Many tasks are satisfying to the extent that they provide their participants with feelings of contentment, identification, and the expression of agency. Artistic and artisanal work often falls within this remit. However, our understanding of such tasks is limited by the assumption that they are satisfying primarily because they bring a creation into being.3 This article does not claim that creative processes are not satisfying. Rather, I argue that creativity is one expression of a broader family of transformative processes, some of which may not be creative at all. It is the transformative dimension of a task that endows its participant with satisfaction, as opposed to its creative aspects (which I argue are epiphenomenal to satisfaction). Understanding this distinction provides the conceptual wherewithal to appreciate why the types of engagement that one traditionally associates with creative artisanship can also be experienced by persons whose labor disassembles rather than makes, and by persons who have widely variable relationships to skill, time discipline, and the distinction between manual and non-manual labor. The value of focusing on ‘transformation’ here lies in its capacity to capture all possibilities and directions of material change while also leaving behind some of the cultural and ethical baggage inherent in terms like ‘creativity.’

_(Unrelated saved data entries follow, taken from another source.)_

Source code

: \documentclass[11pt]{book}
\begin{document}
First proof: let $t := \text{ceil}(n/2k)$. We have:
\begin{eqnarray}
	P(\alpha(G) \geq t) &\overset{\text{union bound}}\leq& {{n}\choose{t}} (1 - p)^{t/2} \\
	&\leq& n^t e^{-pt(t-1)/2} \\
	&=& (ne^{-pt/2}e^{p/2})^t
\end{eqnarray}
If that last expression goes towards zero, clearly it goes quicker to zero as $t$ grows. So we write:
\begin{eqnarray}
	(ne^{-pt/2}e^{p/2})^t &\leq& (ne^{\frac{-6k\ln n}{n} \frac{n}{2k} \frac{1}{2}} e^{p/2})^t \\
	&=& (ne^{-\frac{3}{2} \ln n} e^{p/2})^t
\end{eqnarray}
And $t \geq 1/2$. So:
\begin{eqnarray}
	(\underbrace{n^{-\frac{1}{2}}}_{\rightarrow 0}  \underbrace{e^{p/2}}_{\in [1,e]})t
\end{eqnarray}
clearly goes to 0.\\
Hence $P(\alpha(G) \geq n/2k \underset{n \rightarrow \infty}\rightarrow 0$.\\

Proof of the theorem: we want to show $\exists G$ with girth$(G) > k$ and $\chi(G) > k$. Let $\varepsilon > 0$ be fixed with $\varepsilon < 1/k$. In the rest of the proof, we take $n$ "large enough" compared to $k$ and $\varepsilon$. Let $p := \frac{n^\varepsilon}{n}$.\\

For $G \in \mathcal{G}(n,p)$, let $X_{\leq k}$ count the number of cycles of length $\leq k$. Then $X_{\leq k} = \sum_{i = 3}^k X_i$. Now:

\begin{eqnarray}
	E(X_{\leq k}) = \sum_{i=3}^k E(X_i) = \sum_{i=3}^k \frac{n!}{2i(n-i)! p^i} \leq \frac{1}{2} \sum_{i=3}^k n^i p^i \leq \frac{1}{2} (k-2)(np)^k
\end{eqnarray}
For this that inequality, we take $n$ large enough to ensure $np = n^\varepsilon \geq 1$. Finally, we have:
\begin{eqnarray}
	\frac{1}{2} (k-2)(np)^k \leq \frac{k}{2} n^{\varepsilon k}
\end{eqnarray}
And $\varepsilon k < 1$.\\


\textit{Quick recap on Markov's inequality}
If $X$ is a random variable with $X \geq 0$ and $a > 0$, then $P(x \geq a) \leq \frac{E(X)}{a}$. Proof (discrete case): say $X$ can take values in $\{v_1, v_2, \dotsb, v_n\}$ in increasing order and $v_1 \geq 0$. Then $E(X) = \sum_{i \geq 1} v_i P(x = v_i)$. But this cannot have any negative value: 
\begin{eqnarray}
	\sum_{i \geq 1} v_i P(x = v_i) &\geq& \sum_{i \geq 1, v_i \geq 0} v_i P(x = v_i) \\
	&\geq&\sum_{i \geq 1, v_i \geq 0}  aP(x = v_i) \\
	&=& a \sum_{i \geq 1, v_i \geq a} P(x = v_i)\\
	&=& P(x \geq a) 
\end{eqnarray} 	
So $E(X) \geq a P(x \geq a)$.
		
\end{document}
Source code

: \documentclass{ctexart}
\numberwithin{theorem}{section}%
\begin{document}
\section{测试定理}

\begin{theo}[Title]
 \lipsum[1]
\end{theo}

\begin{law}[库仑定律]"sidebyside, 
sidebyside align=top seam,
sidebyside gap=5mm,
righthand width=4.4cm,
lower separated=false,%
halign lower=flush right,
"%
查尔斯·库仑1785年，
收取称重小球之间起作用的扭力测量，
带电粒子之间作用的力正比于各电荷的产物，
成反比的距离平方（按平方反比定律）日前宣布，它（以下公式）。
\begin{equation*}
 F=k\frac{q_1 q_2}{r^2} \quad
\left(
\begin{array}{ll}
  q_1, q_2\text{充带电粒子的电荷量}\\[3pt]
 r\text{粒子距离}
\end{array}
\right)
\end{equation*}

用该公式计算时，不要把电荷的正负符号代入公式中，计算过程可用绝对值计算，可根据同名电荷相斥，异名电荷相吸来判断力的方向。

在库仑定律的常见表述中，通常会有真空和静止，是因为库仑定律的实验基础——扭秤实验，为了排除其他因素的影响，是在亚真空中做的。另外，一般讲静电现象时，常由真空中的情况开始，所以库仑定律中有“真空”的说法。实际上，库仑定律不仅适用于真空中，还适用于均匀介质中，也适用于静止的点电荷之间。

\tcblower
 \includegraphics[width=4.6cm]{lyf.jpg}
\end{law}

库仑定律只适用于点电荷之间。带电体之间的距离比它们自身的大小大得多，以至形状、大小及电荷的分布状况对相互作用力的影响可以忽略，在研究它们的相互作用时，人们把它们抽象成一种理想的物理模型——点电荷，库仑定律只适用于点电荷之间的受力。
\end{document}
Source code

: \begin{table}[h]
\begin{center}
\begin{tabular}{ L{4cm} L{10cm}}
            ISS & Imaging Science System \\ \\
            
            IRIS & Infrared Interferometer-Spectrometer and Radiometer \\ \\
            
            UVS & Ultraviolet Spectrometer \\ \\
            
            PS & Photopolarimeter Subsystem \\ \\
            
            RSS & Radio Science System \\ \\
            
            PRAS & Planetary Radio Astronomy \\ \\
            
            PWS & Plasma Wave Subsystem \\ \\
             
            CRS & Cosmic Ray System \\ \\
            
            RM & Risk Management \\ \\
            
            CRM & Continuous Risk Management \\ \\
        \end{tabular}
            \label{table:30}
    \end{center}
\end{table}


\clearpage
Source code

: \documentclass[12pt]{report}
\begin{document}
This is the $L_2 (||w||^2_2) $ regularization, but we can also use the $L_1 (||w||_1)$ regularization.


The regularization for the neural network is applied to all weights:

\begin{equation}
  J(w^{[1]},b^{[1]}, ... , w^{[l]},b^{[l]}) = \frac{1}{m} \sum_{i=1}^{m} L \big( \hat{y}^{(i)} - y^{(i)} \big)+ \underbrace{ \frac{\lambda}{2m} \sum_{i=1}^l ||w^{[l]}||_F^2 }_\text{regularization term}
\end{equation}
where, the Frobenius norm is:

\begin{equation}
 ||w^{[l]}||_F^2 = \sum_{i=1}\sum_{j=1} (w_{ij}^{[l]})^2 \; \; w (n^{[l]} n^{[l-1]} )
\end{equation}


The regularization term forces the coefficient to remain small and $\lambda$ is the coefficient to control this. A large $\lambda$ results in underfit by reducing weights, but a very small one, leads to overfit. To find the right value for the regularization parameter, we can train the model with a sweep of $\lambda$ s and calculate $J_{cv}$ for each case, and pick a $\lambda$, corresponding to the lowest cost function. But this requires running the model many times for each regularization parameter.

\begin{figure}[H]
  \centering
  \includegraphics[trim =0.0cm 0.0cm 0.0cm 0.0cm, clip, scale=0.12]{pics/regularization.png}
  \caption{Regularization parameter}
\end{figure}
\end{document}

The conceptual slippage that I highlight stems from a fetish for creativity in the social sciences, which regards artistic process as the purest expression of human identities (Ingold 2013: 19), and sees the act of design and building as the fulfillment of fundamental human urges (ibid.: 39). In Hallam and Ingold's (2007) ambitious appraisal of anthropology's engagement with the human condition, transformation is an important aspect of cultural improvisation. However, it is the spirit of creativity that is integral to the process of a fulfilling social life. Further afield, in the sociology of art Howard Becker (2006: 23) has understood improvisation itself to be a succession of moments of completion and creation. Yet it is only the rites and social structures that adhere to processes of artistry which give an impression that they are a series of definite moments of creative completion and mastery. The actual process itself is open-ended.
Following Strathern's (1999: 161–203) insights on divergent conceptualizations of substance, I suggest that this analytic emphasis on creativity is itself the product of a Western intellectual and cultural history that privileges discrete processes of becoming, which result in something being definitively made in a complete form. This cultural emphasis on creation can be connected to the cosmologies of the Abrahamic religions, whose notions of ontogeny are themselves rooted in God's initial act of Creation. As many scholars have observed, this emphasis on creation conflicts with understandings of personhood in many other cultural systems (Descola 2012; E. Leach 1966; Rival 1998; Riviere 1974).
The assumption that creation is integral to a subjective identification with one's labor rests upon a selective reading of Marx's writings on alienation that confuses the principles of skilled creation with those of transformation, and accordingly places a great deal of emphasis on the creative dimensions of artisanship. Comparative ethnography would suggest that those who perform creative artisanship do not in fact idealize it (Cant 2016: 21; Coombe 1998; Marchand 2010; Venkatesan 2010; Wood 2008). However, a more prevalent strand of thought posits that craft and industrial labor belong at opposite ends of a continuum of alienation (Sennett 2008). This model assumes that creative dimensions in the work process constitute the grounds for satisfaction, since it is these qualities that imbue the product of labor with the identity of its maker (Errington 1998: 140–141). As such, the products of creative artisanal work process are deemed to be inalienable (J. Leach 2003; Myers 2001; Weiner 1992).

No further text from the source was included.